Cause of the current market downturn

There are two causes for the current market downturn: fear of tight money and disappointing growth in technology companies.

Fear of tight money

To paraphrase Mark Twain, history does not repeat itself, but sometimes it does rhyme.

This raises a question in my mind: Is the current market downturn more like the one associated with the near 20% Volcker interest rate downturns between 1980 and 1982, the downturn of the 2001 dotcom crash, or the downturn? financial year 2008/9? ?

My hunch is that it will be more like a combination of the Volcker recessions and the dotcom bust and less like the financial crisis.

The main reason is that the current market downturn started in early November when it became clear that the White House had decided to nominate Jerome Powell for another term as Fed chairman.
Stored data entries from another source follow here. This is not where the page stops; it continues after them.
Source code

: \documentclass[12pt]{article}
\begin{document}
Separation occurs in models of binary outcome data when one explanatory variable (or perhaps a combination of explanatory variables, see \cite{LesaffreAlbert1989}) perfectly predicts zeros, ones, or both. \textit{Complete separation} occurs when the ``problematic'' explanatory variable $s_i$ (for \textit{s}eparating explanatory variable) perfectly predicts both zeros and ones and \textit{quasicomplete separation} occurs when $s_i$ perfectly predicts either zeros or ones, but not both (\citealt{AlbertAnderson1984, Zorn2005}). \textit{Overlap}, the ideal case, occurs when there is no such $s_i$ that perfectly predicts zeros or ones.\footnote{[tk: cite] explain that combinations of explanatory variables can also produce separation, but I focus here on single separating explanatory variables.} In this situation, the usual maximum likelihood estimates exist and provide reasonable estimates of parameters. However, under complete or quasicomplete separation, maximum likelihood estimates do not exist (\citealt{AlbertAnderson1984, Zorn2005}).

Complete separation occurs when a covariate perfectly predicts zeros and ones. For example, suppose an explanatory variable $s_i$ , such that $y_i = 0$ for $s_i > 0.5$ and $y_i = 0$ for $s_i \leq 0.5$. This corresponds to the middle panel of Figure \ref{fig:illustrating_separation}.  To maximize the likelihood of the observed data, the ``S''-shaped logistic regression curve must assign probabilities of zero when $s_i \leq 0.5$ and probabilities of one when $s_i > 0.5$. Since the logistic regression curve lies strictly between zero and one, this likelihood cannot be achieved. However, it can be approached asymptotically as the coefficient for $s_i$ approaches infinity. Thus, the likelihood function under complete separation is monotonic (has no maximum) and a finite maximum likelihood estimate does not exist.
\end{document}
This move signaled that inflation would not be cured by letting the free market work. Initially, it was popular to assume that inflation was a short-term blip caused by a pandemic-related mismatch between a surge in demand from people working on stimulus checks for household spending and supply chains crippled by lockdowns. related to the pandemic.

Powell’s re-election told the market that inflation was here to stay unless the Fed raised interest rates substantially, after they had been near zero since 2009 (with a temporary rise to more than 2% in 2019).

I think one of the reasons stocks have fallen is uncertainty about how much the Fed will need to raise interest rates to control inflation, which hit 8.5% in March. How high could they go? CNBC reports that the fed funds rate will be 2.8% by the end of 2022 (from the current range of 0.75% to 1%).

Tech company’s disappointing growth

Those fears collided with tech companies that enjoyed tremendous revenue growth during the pandemic; however, in the first quarter of 2022, they reported a sharp reversal of fortunes. Post-pandemic losers include:

  • Platoon: – 91% from a maximum of $163
  • Caravan: – 90% from $377
  • Zoom: – 84% from $559
  • fair way: – 82% from $344
  • Netflix

    – 75% from $701

While there is a different reason why each of these stocks disappointed, the general explanation for these stocks’ decline is that as consumers moved out of pandemic-induced home confinement, these companies were unable to sustain the rapid growth they enjoyed in 2020 and early 2021.

What could drive stocks to rally?

I am convinced that money will flow into equities once the Fed decides to stop raising interest rates, which it will do when inflation falls from its current 8.5% to below 2%.

Inflation will fall if demand falls and/or supply increases. Demand could fall if consumers and businesses spend less. A drop in consumer spending could occur if the unemployment rate rises and/or the reverse wealth effect of falling stocks and much higher gas prices and others convince people to spend less.

Companies will reduce their expenses if demand falls, possibly due to layoffs, or if the cost of capital, due to higher interest rates and investors’ greater risk aversion, is too high to justify further capital investment.

Supply increases could result from

  • Relaxation of supply chain restrictions, such as ending Covid lockdowns in China and/or more workers to unload cargo and truck it to distribution centers.
  • More oil and gas production (rather than Wall Street’s preference for dividends and share buybacks)
  • Increased food supply, instigated by the end of Russia’s war against Ukraine
  • Increased production of the semiconductor factory

When will stocks bottom out?

I have no idea when stocks will bottom out. I know that over the last 40 years, stocks have always bounced back from recessions and, in the very long run, they average around 7% annual return.

If you enjoy suffering, as you did during the pandemic lockdowns, you can make the recession happen sooner by cutting your spending. If everyone did that, demand and ultimately prices would fall. Unfortunately, that could mean your employer cuts your work to cut costs.

The sooner a recession hits, the more likely it is that inflation will be under control and the Fed will seek to cut rates to stimulate economic growth, sending stocks back higher.